> _Work task_
Below is a block of records; repeat all of them exactly.

> _Data records_
———

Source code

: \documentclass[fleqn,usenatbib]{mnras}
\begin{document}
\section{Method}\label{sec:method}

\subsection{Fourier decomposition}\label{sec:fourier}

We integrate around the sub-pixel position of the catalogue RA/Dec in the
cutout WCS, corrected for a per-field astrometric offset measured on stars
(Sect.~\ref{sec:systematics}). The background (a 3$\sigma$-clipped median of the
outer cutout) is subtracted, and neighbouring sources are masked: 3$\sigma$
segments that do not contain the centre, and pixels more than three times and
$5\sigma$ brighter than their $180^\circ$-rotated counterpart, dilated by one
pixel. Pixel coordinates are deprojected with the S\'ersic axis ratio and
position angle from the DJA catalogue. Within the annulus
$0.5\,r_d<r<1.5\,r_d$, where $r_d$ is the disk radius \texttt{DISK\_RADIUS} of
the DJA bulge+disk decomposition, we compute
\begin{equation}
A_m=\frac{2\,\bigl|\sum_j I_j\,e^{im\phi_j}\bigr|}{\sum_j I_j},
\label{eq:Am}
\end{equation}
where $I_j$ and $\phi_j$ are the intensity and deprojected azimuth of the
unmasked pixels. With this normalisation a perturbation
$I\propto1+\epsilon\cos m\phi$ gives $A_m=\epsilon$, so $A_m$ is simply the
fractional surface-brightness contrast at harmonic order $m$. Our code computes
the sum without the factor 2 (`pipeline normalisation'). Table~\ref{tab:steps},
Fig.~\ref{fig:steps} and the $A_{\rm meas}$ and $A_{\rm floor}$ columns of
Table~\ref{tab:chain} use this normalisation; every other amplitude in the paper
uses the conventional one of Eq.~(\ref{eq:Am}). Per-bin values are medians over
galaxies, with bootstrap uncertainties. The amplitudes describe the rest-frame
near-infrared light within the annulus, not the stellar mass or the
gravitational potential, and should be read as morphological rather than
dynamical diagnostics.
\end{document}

———

> _Result_
Source code

: \documentclass[fleqn,usenatbib]{mnras}
\begin{document}
\section{Method}\label{sec:method}

\subsection{Fourier decomposition}\label{sec:fourier}

We integrate around the sub-pixel position of the catalogue RA/Dec in the
cutout WCS, corrected for a per-field astrometric offset measured on stars
(Sect.~\ref{sec:systematics}). The background (a 3$\sigma$-clipped median of the
outer cutout) is subtracted, and neighbouring sources are masked: 3$\sigma$
segments that do not contain the centre, and pixels more than three times and
$5\sigma$ brighter than their $180^\circ$-rotated counterpart, dilated by one
pixel. Pixel coordinates are deprojected with the S\'ersic axis ratio and
position angle from the DJA catalogue. Within the annulus
$0.5\,r_d<r<1.5\,r_d$, where $r_d$ is the disk radius \texttt{DISK\_RADIUS} of
the DJA bulge+disk decomposition, we compute
\begin{equation}
A_m=\frac{2\,\bigl|\sum_j I_j\,e^{im\phi_j}\bigr|}{\sum_j I_j},
\label{eq:Am}
\end{equation}
where $I_j$ and $\phi_j$ are the intensity and deprojected azimuth of the
unmasked pixels. With this normalisation a perturbation
$I\propto1+\epsilon\cos m\phi$ gives $A_m=\epsilon$, so $A_m$ is simply the
fractional surface-brightness contrast at harmonic order $m$. Our code computes
the sum without the factor 2 (`pipeline normalisation'). Table~\ref{tab:steps},
Fig.~\ref{fig:steps} and the $A_{\rm meas}$ and $A_{\rm floor}$ columns of
Table~\ref{tab:chain} use this normalisation; every other amplitude in the paper
uses the conventional one of Eq.~(\ref{eq:Am}). Per-bin values are medians over
galaxies, with bootstrap uncertainties. The amplitudes describe the rest-frame
near-infrared light within the annulus, not the stellar mass or the
gravitational potential, and should be read as morphological rather than
dynamical diagnostics.
\end{document}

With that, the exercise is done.